#### Listed entries
######
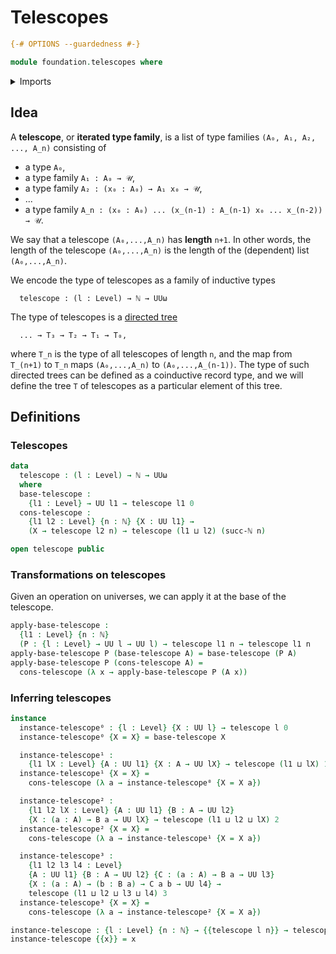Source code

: # Telescopes

```agda
{-# OPTIONS --guardedness #-}

module foundation.telescopes where
```

<details><summary>Imports</summary>

```agda
open import elementary-number-theory.natural-numbers

open import foundation.universe-levels
```

</details>

## Idea

A **telescope**, or **iterated type family**, is a list of type families
`(A₀, A₁, A₂, ..., A_n)` consisting of

- a type `A₀`,
- a type family `A₁ : A₀ → 𝒰`,
- a type family `A₂ : (x₀ : A₀) → A₁ x₀ → 𝒰`,
- ...
- a type family `A_n : (x₀ : A₀) ... (x_(n-1) : A_(n-1) x₀ ... x_(n-2)) → 𝒰`.

We say that a telescope `(A₀,...,A_n)` has **length** `n+1`. In other words, the
length of the telescope `(A₀,...,A_n)` is the length of the (dependent) list
`(A₀,...,A_n)`.

We encode the type of telescopes as a family of inductive types

```text
  telescope : (l : Level) → ℕ → UUω
```

The type of telescopes is a [directed tree](trees.directed-trees.md)

```text
  ... → T₃ → T₂ → T₁ → T₀,
```

where `T_n` is the type of all telescopes of length `n`, and the map from
`T_(n+1)` to `T_n` maps `(A₀,...,A_n)` to `(A₀,...,A_(n-1))`. The type of such
directed trees can be defined as a coinductive record type, and we will define
the tree `T` of telescopes as a particular element of this tree.

## Definitions

### Telescopes

```agda
data
  telescope : (l : Level) → ℕ → UUω
  where
  base-telescope :
    {l1 : Level} → UU l1 → telescope l1 0
  cons-telescope :
    {l1 l2 : Level} {n : ℕ} {X : UU l1} →
    (X → telescope l2 n) → telescope (l1 ⊔ l2) (succ-ℕ n)

open telescope public
```

### Transformations on telescopes

Given an operation on universes, we can apply it at the base of the telescope.

```agda
apply-base-telescope :
  {l1 : Level} {n : ℕ}
  (P : {l : Level} → UU l → UU l) → telescope l1 n → telescope l1 n
apply-base-telescope P (base-telescope A) = base-telescope (P A)
apply-base-telescope P (cons-telescope A) =
  cons-telescope (λ x → apply-base-telescope P (A x))
```

### Inferring telescopes

```agda
instance
  instance-telescope⁰ : {l : Level} {X : UU l} → telescope l 0
  instance-telescope⁰ {X = X} = base-telescope X

  instance-telescope¹ :
    {l1 lX : Level} {A : UU l1} {X : A → UU lX} → telescope (l1 ⊔ lX) 1
  instance-telescope¹ {X = X} =
    cons-telescope (λ a → instance-telescope⁰ {X = X a})

  instance-telescope² :
    {l1 l2 lX : Level} {A : UU l1} {B : A → UU l2}
    {X : (a : A) → B a → UU lX} → telescope (l1 ⊔ l2 ⊔ lX) 2
  instance-telescope² {X = X} =
    cons-telescope (λ a → instance-telescope¹ {X = X a})

  instance-telescope³ :
    {l1 l2 l3 l4 : Level}
    {A : UU l1} {B : A → UU l2} {C : (a : A) → B a → UU l3}
    {X : (a : A) → (b : B a) → C a b → UU l4} →
    telescope (l1 ⊔ l2 ⊔ l3 ⊔ l4) 3
  instance-telescope³ {X = X} =
    cons-telescope (λ a → instance-telescope² {X = X a})

instance-telescope : {l : Level} {n : ℕ} → {{telescope l n}} → telescope l n
instance-telescope {{x}} = x
```

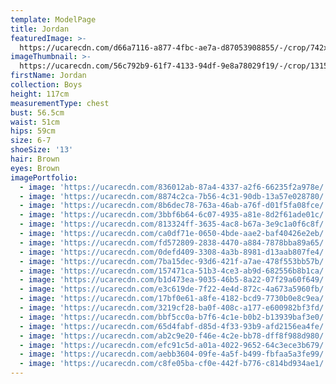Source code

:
 ```yaml
---
template: ModelPage
title: Jordan
featuredImage: >-
  https://ucarecdn.com/d66a7116-a877-4fbc-ae7a-d87053908855/-/crop/742x476/0,0/-/preview/
imageThumbnail: >-
  https://ucarecdn.com/56c792b9-61f7-4133-94df-9e8a78029f19/-/crop/1315x1484/131,76/-/preview/
firstName: Jordan
collection: Boys
height: 117cm
measurementType: chest
bust: 56.5cm
waist: 51cm
hips: 59cm
size: 6-7
shoeSize: '13'
hair: Brown
eyes: Brown
imagePortfolio:
  - image: 'https://ucarecdn.com/836012ab-87a4-4337-a2f6-66235f2a978e/'
  - image: 'https://ucarecdn.com/8874c2ca-7b56-4c31-90db-13a57e028780/'
  - image: 'https://ucarecdn.com/8b6dec78-763a-46ab-a76f-d01f5fa08fce/'
  - image: 'https://ucarecdn.com/3bbf6b64-6c07-4935-a81e-8d2f61ade01c/'
  - image: 'https://ucarecdn.com/813324ff-3635-4ac8-b67a-3e9c1a0f6c8f/'
  - image: 'https://ucarecdn.com/ca0df71e-0650-4bde-aae2-baf40426e2eb/'
  - image: 'https://ucarecdn.com/fd572809-2838-4470-a884-7878bba89a65/'
  - image: 'https://ucarecdn.com/0defd409-3308-4a3b-8981-d13aab807fe4/'
  - image: 'https://ucarecdn.com/7ba15dec-93d6-421f-a7ae-478f553bb57b/'
  - image: 'https://ucarecdn.com/157471ca-51b3-4ce3-ab9d-682556b8b1ca/'
  - image: 'https://ucarecdn.com/b1d473ea-9035-46b5-8a22-07f29a60f649/'
  - image: 'https://ucarecdn.com/e3c619de-7f22-4e4d-872c-4a673a5960fb/'
  - image: 'https://ucarecdn.com/17bf0e61-a8fe-4182-bcd9-7730b0e8c9ea/'
  - image: 'https://ucarecdn.com/3219cf28-ba0f-408c-a177-e600982bf3fd/'
  - image: 'https://ucarecdn.com/bbf5cc0a-b7f6-4c1e-b0b2-b13939baf3e0/'
  - image: 'https://ucarecdn.com/65d4fabf-d85d-4f33-93b9-afd2156ea4fe/'
  - image: 'https://ucarecdn.com/ab2c9e20-f46e-4c2e-bb78-dff8f988d980/'
  - image: 'https://ucarecdn.com/efc91c5d-a01a-4022-9652-64c3ece3b679/'
  - image: 'https://ucarecdn.com/aebb3604-09fe-4a5f-b499-fbfaa5a3fe99/'
  - image: 'https://ucarecdn.com/c8fe05ba-cf0e-442f-b776-c814bd934ae1/'
---
```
######
Pull out all lines from the entries above that include the word "length".

#### Output below
We say that a telescope `(A₀,...,A_n)` has **length** `n+1`. In other words, the
length of the telescope `(A₀,...,A_n)` is the length of the (dependent) list
where `T_n` is the type of all telescopes of length `n`, and the map from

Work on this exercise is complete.